Koetter has his team firmly on the path to success since seeing the Sun Devils finish with a 4-7 overall mark in 2001, his first year in Tempe. After being picked to finish ninth in the 2002 preseason conference polls, ASU exceeded all outside expectations the following year and put the program back on the national stage. The 2002 season started earlier than ever (Aug. 24) and had the most games in school history (14). The Sun Devils turned in an 8-6 record, finished third in the Pac-10 with a 5-3 league mark and earned a Holiday Bowl berth against Big XII Conference powerhouse Kansas State, then the sixth-ranked team in the country.
The overall record was hardly indicative of the amount of success the team had. Of ASU's six losses, four came against teams that were ranked in the nation's top 10. Furthermore, the loss in the Holiday Bowl was against the highest rated team in the land not go to a BCS Bowl Game. The 2002 Sun Devil squad showed poise and competitiveness that belied their youth, as evidenced by their ability to erase a 21-point deficit at then sixth-ranked Oregon - one of the toughest places to play in the nation - to pull out a 45-42 victory and catapult the Devils into the top 25 for the first time in three years. By the 10th game of the season, ASU had climbed as high as No. 16 in the country, the highest ranking since 1997. Under Koetter's guidance, ASU vaulted into the country's top 10 in passing with 303.9 yards per game and the country's top 20 in scoring with 32.3 points per contest in 2002. His high-powered offense allowed Walter, then a sophomore, to shatter just about every single-season passing record in school history, while wide receiver Shaun McDonald also set several all-time bests.

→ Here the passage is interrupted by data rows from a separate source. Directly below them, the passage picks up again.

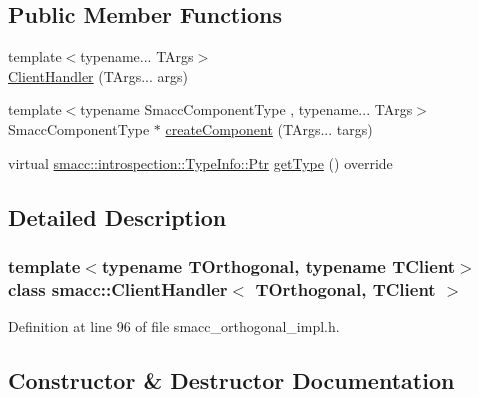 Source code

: \subsection*{Public Member Functions}
\begin{DoxyCompactItemize}
\item 
{\footnotesize template$<$typename... T\+Args$>$ }\\\hyperlink{classsmacc_1_1ClientHandler_a5f92ec0fcc8bf24d2d5ef6eb60e987d7}{Client\+Handler} (T\+Args... args)
\item 
{\footnotesize template$<$typename Smacc\+Component\+Type , typename... T\+Args$>$ }\\Smacc\+Component\+Type $\ast$ \hyperlink{classsmacc_1_1ClientHandler_a4a9adad4c37104586c9b595d9030bb3c}{create\+Component} (T\+Args... targs)
\item 
virtual \hyperlink{classsmacc_1_1introspection_1_1TypeInfo_aa6ffd9c39811d59f7c771941b7fad860}{smacc\+::introspection\+::\+Type\+Info\+::\+Ptr} \hyperlink{classsmacc_1_1ClientHandler_a018a50262de782c479414cf18daddac9}{get\+Type} () override
\end{DoxyCompactItemize}


\subsection{Detailed Description}
\subsubsection*{template$<$typename T\+Orthogonal, typename T\+Client$>$\newline
class smacc\+::\+Client\+Handler$<$ T\+Orthogonal, T\+Client $>$}



Definition at line 96 of file smacc\+\_\+orthogonal\+\_\+impl.\+h.



\subsection{Constructor \& Destructor Documentation}
\mbox{\label{classsmacc_1_1ClientHandler_a5f92ec0fcc8bf24d2d5ef6eb60e987d7}} 
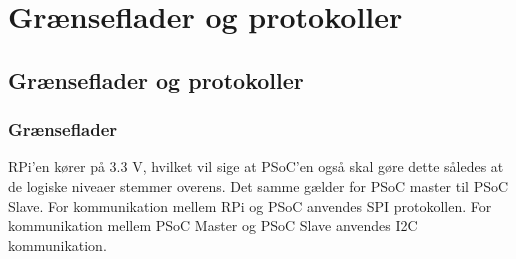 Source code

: \chapter{Grænseflader og protokoller}
\section{Grænseflader og protokoller}
\subsection{Grænseflader}
RPi'en kører på 3.3 V, hvilket vil sige at PSoC'en også skal gøre dette således at de logiske niveaer stemmer overens. Det samme gælder for PSoC master til PSoC Slave. For kommunikation mellem RPi og PSoC anvendes SPI protokollen. For kommunikation mellem PSoC Master og PSoC Slave anvendes I2C kommunikation.
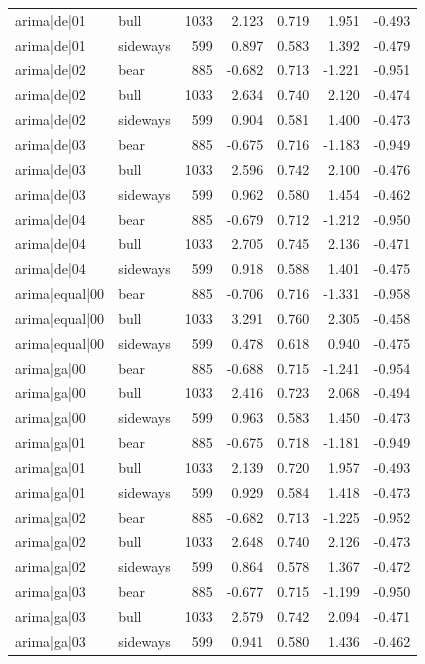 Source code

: \begin{table}
\begin{tabular}{llrrrrr}
arima|de|01 & bull & 1033 & 2.123 & 0.719 & 1.951 & -0.493 \\
arima|de|01 & sideways & 599 & 0.897 & 0.583 & 1.392 & -0.479 \\
arima|de|02 & bear & 885 & -0.682 & 0.713 & -1.221 & -0.951 \\
arima|de|02 & bull & 1033 & 2.634 & 0.740 & 2.120 & -0.474 \\
arima|de|02 & sideways & 599 & 0.904 & 0.581 & 1.400 & -0.473 \\
arima|de|03 & bear & 885 & -0.675 & 0.716 & -1.183 & -0.949 \\
arima|de|03 & bull & 1033 & 2.596 & 0.742 & 2.100 & -0.476 \\
arima|de|03 & sideways & 599 & 0.962 & 0.580 & 1.454 & -0.462 \\
arima|de|04 & bear & 885 & -0.679 & 0.712 & -1.212 & -0.950 \\
arima|de|04 & bull & 1033 & 2.705 & 0.745 & 2.136 & -0.471 \\
arima|de|04 & sideways & 599 & 0.918 & 0.588 & 1.401 & -0.475 \\
arima|equal|00 & bear & 885 & -0.706 & 0.716 & -1.331 & -0.958 \\
arima|equal|00 & bull & 1033 & 3.291 & 0.760 & 2.305 & -0.458 \\
arima|equal|00 & sideways & 599 & 0.478 & 0.618 & 0.940 & -0.475 \\
arima|ga|00 & bear & 885 & -0.688 & 0.715 & -1.241 & -0.954 \\
arima|ga|00 & bull & 1033 & 2.416 & 0.723 & 2.068 & -0.494 \\
arima|ga|00 & sideways & 599 & 0.963 & 0.583 & 1.450 & -0.473 \\
arima|ga|01 & bear & 885 & -0.675 & 0.718 & -1.181 & -0.949 \\
arima|ga|01 & bull & 1033 & 2.139 & 0.720 & 1.957 & -0.493 \\
arima|ga|01 & sideways & 599 & 0.929 & 0.584 & 1.418 & -0.473 \\
arima|ga|02 & bear & 885 & -0.682 & 0.713 & -1.225 & -0.952 \\
arima|ga|02 & bull & 1033 & 2.648 & 0.740 & 2.126 & -0.473 \\
arima|ga|02 & sideways & 599 & 0.864 & 0.578 & 1.367 & -0.472 \\
arima|ga|03 & bear & 885 & -0.677 & 0.715 & -1.199 & -0.950 \\
arima|ga|03 & bull & 1033 & 2.579 & 0.742 & 2.094 & -0.471 \\
arima|ga|03 & sideways & 599 & 0.941 & 0.580 & 1.436 & -0.462 \\

\end{tabular}
\end{table}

In 2003, the Sun Devils weren't as successful as they had hoped with a 5-7 mark, but there were many indications of the success that was to come in 2004. Led by Walter, ASU ranked in the national top 20 in passing offense for the second year in a row and turned in the second-best passing season in school history (behind only the accomplishments of Koetter's team in 2002). Hagan established himself as one of the top receivers in the league, ranking 19th in the country, while a number of young players made strides as well with seven true freshmen seeing action and three rookies named to The Sporting News Pac-10 All-Freshman squad.
Led by one of the most potent offenses in college football, expectations for Koetter and the Sun Devils have risen to a high level, and the team plans to build on its recent prosperity and current foundation to become a legitimate and consistent national championship contender. Koetter's vision for the program also continues to take shape as he has put a player leadership council and a character-building curriculum in place to build team leaders and help the Sun Devils achieve their goals of excellence on the field, in the classroom and in the community.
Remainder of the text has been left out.